Michael Warren was 21 when his mother died. A junior at Villanova University in Philadelphia at the time, her death sent him into a tailspin. Despite a childhood of Catholic education and church attendance, the grieving Long Island native didn't find himself turning to his faith.
Instead, upon graduation, he accepted a volunteer radio gig in Nome, Alaska. Population 5,000.
Warren threw himself into the community. "I figured if I chose a place where just living would be hard, that I would get closer to the heart of 'giving your life away' to serve others."
"There's a survival aspect to living here," said Warren. "When you make friends, they're your family."
After two years, Warren—feeling guilty for not using his teaching credential, and with friends and family bewildered by his stint up North—returned to Philadelphia and became a high school teacher.

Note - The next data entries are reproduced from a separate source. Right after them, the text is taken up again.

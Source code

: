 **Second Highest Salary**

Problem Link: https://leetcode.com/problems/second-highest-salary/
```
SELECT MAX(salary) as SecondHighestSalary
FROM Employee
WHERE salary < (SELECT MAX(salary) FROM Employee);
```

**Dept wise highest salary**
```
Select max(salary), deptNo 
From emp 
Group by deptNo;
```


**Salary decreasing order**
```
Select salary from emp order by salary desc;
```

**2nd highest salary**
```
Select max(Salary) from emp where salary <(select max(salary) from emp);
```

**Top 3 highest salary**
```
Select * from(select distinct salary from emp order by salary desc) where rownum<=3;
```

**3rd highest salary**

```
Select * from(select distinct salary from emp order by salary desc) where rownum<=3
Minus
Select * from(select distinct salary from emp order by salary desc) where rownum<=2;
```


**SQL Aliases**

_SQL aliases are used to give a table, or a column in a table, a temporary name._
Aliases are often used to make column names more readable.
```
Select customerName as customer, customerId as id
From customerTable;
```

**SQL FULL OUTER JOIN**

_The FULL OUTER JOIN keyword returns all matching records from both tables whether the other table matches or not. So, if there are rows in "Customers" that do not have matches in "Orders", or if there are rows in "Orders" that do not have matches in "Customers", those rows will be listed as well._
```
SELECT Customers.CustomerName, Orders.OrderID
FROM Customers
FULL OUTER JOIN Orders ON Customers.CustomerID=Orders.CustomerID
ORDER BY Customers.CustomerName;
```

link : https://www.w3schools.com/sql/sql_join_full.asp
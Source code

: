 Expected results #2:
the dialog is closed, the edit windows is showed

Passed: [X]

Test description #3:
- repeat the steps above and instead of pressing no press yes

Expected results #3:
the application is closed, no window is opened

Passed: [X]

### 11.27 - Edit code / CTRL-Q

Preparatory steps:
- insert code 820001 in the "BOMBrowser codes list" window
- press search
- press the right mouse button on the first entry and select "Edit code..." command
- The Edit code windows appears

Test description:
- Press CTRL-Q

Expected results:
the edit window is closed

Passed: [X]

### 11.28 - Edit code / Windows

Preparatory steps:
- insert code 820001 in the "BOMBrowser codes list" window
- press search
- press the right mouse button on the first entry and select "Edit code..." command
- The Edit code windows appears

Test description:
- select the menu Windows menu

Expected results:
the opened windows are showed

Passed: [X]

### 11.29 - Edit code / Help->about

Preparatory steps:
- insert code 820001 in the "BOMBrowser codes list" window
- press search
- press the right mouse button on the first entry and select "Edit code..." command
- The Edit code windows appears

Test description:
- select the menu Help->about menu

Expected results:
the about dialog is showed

But he was determined to stay in touch with the people he'd met in Alaska, and as "a single dude with massive amounts of free time," he found himself in Alaska over Christmas, during Easter, and most of his summers.
During one of his trips, Warren took his friend up on an invitation to attend a megachurch in Anchorage. In the middle of the service he "felt the spirit of God" and broke down, an experience he wrestled with for the next several months. When the church recorded its 9/11 service and posted it online, Warren recalls watching it over and over again.
Warren continued to visit ChangePoint, and several years later, became a Christian. Warren moved to Alaska and accepted a middle school teaching position.
'There's a survival aspect to living here. When you make friends, they're your family.'
Simultaneously, he and his wife Tara, whom he met in Anchorage, were increasingly interested in a theology of family. As parents of four children, they found themselves exploring the subject often, eventually discussing what larger plan God had for their passion.
"When ChangePoint offered me a position that let me cast vision and help families understand what discipleship could look like in their homes, I was in."
Now in his fourth year of ministry, Warren, 39, leads a team responsible for up to 1,000 children from birth to fifth grade over two Sunday morning services. In addition to preaching, he organizes workshops on child dedication and raising teenagers, and leads a parent-child discipleship class.
Located in Alaska's largest city, ChangePoint averages about 2,700 people on weekly basis. The city is home to hundreds of Native Alaskans, Americans from the lower 48, and Filipino, Vietnamese, Hmong, and Samoan immigrants.
"People move to Alaska with a spirit of rugged individualism," said Warren. "The things people do in their free time are pretty extreme. Last night, there were probably more than 100 people that went fishing and caught over 100 fish, filleted them, vacuum packed them, and drove back at two in the morning in time for work the next day. It's pretty extreme."
The state has some of the highest rates of suicide, domestic violence, rape, and sex trafficking, says Warren. But along with those challenges comes a "unique openness to the Gospel."
"They've come all the way to Alaska to search for it."
It's an impulse Warren knows as well as anyone.